### The data
──────────────────────────────

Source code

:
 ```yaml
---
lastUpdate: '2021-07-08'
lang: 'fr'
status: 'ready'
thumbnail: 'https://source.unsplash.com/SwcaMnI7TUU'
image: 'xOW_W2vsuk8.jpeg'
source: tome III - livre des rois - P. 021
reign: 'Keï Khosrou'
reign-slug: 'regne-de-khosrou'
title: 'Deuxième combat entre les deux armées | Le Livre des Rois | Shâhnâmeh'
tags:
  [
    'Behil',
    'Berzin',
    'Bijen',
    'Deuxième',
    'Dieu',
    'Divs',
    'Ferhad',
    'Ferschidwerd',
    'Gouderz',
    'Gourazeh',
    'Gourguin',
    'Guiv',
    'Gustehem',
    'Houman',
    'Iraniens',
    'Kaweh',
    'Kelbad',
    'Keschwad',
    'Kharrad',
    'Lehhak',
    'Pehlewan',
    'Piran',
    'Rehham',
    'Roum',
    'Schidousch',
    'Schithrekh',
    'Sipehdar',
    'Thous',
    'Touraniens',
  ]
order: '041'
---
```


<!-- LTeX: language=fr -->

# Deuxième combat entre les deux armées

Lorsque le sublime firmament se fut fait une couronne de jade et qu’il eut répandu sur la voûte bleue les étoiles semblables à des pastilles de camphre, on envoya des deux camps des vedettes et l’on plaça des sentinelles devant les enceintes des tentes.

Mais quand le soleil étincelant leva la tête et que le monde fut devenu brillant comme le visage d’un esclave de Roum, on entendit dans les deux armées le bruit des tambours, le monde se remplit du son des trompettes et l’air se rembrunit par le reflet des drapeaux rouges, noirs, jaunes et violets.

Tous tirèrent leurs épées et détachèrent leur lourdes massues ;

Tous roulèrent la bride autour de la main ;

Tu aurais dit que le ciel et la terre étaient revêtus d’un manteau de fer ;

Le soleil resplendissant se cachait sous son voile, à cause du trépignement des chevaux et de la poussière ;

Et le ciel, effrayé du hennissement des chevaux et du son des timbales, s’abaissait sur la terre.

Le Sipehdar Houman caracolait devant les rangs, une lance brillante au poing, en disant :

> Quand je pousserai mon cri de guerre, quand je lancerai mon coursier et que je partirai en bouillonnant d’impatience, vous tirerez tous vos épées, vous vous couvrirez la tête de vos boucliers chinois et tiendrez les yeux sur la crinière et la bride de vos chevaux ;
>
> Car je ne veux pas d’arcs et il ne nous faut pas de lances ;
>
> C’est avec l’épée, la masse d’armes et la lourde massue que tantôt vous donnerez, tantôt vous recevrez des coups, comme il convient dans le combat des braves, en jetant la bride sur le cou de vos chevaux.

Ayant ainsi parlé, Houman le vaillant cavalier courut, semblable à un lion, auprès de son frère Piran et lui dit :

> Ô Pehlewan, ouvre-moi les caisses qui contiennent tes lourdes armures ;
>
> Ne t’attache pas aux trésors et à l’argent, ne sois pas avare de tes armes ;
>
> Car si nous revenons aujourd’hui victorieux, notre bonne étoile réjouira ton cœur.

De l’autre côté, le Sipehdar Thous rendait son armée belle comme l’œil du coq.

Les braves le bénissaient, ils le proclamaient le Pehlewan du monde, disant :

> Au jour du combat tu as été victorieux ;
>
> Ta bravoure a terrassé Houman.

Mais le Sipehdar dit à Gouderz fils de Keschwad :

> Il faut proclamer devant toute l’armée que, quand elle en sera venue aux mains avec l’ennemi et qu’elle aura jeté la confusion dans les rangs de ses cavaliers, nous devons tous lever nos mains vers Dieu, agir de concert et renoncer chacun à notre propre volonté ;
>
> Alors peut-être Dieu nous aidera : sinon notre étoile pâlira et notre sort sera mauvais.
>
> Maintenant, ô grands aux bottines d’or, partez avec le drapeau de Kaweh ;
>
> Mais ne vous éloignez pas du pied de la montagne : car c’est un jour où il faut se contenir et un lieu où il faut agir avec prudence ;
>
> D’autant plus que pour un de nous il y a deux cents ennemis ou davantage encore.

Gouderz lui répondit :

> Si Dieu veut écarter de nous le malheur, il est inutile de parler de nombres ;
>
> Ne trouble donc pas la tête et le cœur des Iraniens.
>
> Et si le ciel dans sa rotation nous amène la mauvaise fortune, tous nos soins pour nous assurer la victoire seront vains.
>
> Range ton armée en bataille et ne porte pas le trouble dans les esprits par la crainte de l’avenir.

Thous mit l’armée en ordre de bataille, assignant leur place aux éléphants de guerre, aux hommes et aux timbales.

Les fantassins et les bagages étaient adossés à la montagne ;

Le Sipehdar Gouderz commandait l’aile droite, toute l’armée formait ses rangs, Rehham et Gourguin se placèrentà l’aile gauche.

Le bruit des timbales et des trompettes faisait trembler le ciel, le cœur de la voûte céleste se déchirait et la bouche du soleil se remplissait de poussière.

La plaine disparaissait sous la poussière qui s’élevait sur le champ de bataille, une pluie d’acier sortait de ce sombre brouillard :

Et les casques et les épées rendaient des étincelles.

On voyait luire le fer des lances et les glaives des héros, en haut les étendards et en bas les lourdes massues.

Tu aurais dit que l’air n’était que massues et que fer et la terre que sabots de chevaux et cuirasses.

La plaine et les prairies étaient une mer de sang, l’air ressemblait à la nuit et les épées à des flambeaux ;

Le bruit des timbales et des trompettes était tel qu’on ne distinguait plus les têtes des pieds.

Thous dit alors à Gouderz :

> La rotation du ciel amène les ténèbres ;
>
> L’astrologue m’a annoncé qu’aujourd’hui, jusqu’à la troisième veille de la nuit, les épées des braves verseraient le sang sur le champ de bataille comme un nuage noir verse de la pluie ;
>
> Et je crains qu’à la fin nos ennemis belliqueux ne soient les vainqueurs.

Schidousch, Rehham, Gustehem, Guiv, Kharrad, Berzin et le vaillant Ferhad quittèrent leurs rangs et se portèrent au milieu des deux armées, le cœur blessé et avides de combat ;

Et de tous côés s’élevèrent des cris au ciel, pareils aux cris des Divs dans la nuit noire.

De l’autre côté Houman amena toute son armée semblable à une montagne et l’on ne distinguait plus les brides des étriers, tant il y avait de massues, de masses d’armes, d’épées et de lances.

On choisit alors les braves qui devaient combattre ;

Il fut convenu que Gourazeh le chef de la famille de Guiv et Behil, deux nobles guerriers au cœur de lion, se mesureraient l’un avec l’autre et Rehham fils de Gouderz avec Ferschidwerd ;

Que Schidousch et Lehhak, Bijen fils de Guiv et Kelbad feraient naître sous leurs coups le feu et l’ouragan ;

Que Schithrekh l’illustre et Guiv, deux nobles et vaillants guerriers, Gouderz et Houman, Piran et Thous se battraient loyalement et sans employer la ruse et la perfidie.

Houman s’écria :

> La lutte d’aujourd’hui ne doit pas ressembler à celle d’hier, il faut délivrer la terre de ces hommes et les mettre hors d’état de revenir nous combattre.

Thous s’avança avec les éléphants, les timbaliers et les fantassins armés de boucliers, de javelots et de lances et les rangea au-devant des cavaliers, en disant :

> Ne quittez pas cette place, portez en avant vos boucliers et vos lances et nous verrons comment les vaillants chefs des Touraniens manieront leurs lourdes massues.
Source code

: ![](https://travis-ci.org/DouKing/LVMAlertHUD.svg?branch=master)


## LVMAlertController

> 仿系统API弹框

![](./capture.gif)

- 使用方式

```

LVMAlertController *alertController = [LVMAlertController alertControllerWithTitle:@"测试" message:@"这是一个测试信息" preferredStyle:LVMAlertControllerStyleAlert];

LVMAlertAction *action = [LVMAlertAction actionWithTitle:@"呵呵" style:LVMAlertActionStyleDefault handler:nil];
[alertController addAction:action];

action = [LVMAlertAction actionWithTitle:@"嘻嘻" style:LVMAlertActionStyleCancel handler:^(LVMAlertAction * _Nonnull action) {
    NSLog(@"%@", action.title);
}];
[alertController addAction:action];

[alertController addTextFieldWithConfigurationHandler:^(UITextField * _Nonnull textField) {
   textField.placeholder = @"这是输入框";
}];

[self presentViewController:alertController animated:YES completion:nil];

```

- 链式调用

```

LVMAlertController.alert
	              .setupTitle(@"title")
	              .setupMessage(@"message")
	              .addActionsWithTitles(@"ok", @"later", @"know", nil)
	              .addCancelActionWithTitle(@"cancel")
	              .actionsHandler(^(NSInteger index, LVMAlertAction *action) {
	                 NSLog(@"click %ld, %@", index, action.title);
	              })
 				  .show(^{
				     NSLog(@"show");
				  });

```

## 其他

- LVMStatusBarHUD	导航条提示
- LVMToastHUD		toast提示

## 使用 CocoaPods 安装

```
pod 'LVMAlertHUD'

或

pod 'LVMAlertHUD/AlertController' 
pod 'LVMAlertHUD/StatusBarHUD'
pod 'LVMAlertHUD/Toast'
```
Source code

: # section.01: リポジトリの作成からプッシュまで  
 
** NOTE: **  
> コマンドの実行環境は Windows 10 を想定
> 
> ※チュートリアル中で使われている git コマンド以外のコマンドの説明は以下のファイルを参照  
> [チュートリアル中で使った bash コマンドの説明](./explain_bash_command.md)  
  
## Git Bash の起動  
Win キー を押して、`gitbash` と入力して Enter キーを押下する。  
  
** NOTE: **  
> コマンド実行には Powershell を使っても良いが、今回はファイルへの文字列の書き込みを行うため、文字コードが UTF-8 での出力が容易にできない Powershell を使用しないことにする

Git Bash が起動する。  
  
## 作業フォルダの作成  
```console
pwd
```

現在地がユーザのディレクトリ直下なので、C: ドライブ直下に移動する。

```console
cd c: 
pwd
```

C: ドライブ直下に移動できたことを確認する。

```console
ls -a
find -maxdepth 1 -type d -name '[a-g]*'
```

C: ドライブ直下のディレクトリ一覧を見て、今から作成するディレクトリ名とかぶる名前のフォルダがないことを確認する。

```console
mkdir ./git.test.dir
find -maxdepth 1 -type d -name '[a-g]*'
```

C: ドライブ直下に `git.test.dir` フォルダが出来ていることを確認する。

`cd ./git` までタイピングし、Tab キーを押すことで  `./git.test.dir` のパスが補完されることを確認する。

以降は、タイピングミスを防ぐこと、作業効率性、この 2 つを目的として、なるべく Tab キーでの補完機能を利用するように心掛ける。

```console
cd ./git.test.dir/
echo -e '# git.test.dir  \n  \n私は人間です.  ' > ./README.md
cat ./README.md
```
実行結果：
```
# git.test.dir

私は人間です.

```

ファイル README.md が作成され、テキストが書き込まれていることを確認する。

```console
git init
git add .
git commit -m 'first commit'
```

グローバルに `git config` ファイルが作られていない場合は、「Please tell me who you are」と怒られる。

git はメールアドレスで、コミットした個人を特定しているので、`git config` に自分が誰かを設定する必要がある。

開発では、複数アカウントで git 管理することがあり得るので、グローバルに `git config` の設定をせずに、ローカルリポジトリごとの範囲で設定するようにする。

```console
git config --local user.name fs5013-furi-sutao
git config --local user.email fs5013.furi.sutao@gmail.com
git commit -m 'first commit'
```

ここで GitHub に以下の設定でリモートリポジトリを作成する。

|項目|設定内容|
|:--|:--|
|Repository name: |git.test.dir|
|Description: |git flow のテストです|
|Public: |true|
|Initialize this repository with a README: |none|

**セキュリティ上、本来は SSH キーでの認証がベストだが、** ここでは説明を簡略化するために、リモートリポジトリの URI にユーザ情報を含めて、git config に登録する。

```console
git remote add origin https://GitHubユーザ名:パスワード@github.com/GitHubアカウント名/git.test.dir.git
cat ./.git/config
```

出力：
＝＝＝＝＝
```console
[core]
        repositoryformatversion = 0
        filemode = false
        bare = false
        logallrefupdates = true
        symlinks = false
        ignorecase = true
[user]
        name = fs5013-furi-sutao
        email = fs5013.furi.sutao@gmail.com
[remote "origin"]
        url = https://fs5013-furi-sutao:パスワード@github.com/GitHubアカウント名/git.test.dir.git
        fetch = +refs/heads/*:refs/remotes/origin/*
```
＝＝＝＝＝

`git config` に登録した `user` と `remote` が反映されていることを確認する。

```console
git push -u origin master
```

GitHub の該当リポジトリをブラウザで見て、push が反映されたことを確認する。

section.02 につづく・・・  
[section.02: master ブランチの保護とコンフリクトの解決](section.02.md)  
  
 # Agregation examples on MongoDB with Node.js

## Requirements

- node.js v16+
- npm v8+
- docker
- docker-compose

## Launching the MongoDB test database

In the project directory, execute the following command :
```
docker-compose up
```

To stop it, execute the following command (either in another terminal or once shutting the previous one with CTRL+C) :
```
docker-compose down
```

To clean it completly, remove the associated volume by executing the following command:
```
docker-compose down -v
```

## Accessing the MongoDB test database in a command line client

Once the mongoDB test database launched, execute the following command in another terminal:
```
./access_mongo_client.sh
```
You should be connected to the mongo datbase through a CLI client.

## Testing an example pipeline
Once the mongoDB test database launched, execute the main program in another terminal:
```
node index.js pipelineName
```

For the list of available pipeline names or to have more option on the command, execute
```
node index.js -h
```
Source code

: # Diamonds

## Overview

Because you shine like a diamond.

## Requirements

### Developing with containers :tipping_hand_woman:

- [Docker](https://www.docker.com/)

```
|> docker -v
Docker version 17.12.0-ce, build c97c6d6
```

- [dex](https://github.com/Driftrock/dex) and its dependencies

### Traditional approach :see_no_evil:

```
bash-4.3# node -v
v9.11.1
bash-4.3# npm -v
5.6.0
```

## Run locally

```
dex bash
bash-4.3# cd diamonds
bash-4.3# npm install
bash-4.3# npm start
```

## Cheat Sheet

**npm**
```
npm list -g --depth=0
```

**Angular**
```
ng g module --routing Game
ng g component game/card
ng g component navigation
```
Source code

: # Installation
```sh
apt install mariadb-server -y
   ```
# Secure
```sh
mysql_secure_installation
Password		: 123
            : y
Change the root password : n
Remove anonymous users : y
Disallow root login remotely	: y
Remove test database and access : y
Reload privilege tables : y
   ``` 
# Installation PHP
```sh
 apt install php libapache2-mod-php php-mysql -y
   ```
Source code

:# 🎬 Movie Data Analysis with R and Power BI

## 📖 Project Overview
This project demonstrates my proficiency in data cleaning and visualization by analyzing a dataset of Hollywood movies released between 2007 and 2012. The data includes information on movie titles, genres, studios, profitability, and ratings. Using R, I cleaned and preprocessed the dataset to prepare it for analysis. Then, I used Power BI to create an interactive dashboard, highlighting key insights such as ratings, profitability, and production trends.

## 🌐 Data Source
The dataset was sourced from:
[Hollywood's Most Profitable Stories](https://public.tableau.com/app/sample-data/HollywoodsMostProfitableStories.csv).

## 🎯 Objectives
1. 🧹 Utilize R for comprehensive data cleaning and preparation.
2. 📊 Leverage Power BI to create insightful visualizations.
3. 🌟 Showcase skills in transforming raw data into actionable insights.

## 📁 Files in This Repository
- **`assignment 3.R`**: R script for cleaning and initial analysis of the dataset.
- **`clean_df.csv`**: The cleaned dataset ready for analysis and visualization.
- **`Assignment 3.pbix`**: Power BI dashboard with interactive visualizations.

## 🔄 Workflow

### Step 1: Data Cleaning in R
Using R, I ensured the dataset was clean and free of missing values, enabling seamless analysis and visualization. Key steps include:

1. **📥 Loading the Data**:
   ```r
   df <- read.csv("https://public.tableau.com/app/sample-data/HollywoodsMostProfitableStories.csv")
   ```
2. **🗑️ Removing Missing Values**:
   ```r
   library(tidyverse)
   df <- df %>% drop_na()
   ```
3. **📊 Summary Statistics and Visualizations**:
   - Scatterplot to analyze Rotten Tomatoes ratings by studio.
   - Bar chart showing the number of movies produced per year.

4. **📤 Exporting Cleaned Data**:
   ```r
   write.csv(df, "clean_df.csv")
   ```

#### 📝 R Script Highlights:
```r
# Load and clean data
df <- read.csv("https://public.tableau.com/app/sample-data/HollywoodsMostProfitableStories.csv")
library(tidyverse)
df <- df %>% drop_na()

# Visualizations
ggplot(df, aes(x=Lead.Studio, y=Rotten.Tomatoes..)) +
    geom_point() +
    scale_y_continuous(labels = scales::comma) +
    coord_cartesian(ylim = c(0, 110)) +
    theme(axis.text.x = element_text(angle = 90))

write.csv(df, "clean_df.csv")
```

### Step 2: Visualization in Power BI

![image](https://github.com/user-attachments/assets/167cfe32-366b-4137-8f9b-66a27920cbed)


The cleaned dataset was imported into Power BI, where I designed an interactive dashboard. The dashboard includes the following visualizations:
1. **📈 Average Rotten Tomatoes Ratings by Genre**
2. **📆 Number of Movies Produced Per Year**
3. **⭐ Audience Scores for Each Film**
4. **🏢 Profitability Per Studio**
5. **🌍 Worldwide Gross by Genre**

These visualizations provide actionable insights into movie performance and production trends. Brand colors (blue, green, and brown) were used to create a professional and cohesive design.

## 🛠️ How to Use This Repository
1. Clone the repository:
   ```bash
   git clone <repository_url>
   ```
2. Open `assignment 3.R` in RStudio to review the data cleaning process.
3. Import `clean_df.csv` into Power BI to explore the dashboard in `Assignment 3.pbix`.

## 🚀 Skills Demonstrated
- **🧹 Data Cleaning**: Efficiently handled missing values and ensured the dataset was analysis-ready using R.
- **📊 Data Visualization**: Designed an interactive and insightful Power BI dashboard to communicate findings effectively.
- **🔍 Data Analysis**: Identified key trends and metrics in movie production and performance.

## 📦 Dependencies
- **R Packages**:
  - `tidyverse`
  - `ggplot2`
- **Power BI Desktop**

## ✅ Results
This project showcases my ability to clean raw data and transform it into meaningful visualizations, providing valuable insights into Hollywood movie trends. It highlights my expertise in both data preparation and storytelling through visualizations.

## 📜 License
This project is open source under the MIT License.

──────────────────────────────

### Exercise description
For each line above that contains the word "Piran", copy that line.

### Result below
    'Piran',
Ayant ainsi parlé, Houman le vaillant cavalier courut, semblable à un lion, auprès de son frère Piran et lui dit :
Que Schithrekh l’illustre et Guiv, deux nobles et vaillants guerriers, Gouderz et Houman, Piran et Thous se battraient loyalement et sans employer la ruse et la perfidie.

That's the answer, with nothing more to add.